Rick Rothstein (MVP - VB) said:
Try this (note, there is no 0 in the list)...
=SEARCH({1,2,3,4,5,6,7,8.9},A1)
Note the typo 8.9 rather than 8,9.
The corrected formula would return the array
{1,4,#VALUE!,6,5,#VALUE!,#VALUE!,#VALUE!}
Note, however, that A1 contains 5 nonzero numerals, but the formula returns
only 4 positions - it misses the position of the 2nd '1'. If all these
positions were needed, one way would be using the defined names
nonzero: ={1,2,3,4,5,6,7,8,9}&""
seq: ={1;2;3;4;5;6;7;8;9;10;11;12;13;14;15;16}
then the formula
=IF(MID(A1,seq,1)=nonzero,seq,0)
would return a 16-row by 9-column array result.
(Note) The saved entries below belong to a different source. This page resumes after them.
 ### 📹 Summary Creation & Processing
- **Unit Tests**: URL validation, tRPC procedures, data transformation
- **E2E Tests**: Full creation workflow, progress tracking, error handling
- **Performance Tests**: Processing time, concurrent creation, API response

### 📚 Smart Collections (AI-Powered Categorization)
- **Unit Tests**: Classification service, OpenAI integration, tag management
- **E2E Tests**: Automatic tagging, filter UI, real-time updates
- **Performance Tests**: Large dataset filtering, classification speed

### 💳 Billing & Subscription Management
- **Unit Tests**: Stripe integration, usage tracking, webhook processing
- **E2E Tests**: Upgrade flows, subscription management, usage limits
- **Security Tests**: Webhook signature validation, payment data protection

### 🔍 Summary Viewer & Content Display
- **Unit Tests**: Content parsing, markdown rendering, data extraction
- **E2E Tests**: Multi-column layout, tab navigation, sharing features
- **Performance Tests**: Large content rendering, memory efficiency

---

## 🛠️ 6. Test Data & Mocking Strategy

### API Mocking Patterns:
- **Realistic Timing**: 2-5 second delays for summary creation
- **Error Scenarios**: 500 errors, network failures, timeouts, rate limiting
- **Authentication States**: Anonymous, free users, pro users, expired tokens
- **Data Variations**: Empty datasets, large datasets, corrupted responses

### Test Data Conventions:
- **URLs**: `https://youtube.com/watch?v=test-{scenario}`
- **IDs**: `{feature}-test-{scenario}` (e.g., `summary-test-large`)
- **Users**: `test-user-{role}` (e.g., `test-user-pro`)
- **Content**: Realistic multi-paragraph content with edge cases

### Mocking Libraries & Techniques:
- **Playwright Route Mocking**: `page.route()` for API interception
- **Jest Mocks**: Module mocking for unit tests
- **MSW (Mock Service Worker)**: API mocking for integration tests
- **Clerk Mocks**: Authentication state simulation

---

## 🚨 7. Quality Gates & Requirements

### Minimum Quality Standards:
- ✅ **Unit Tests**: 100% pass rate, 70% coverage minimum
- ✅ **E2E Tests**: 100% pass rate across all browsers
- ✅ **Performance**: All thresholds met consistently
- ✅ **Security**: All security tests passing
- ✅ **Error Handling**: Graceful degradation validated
If the ith character in A1
were a nonzero numeral, the ith row of this array would have i in the column
corresponding to that numeral's position in the array named nonzero and "-"
in all other columns.
For example, if A1 were "620259", the array result would be
0 0 0 0 0 1 0 0 0
0 2 0 0 0 0 0 0 0
0 0 0 0 0 0 0 0 0
0 4 0 0 0 0 0 0 0
0 0 0 0 5 0 0 0 0
0 0 0 0 0 0 0 0 6
0 0 0 0 0 0 0 0 0
0 0 0 0 0 0 0 0 0
0 0 0 0 0 0 0 0 0
0 0 0 0 0 0 0 0 0
0 0 0 0 0 0 0 0 0
0 0 0 0 0 0 0 0 0
0 0 0 0 0 0 0 0 0
0 0 0 0 0 0 0 0 0
0 0 0 0 0 0 0 0 0
0 0 0 0 0 0 0 0 0
The position of the jth nonzero numberal could be found using the array
formula
=SMALL(IF(MMULT(IF(MID(A1,seq,1)=nonzero,seq,0),
TRANSPOSE(nonzero)^0)>0,seq),j)
and checking whether the kth character in A1 were a nonzero numeral could be
done using
=COUNT(MATCH(MID(A1,5,1),nonzero,0))>0
There are probably better, more compact ways to do what the OP actually
wants to do, but for the general case array processing is unavoidable.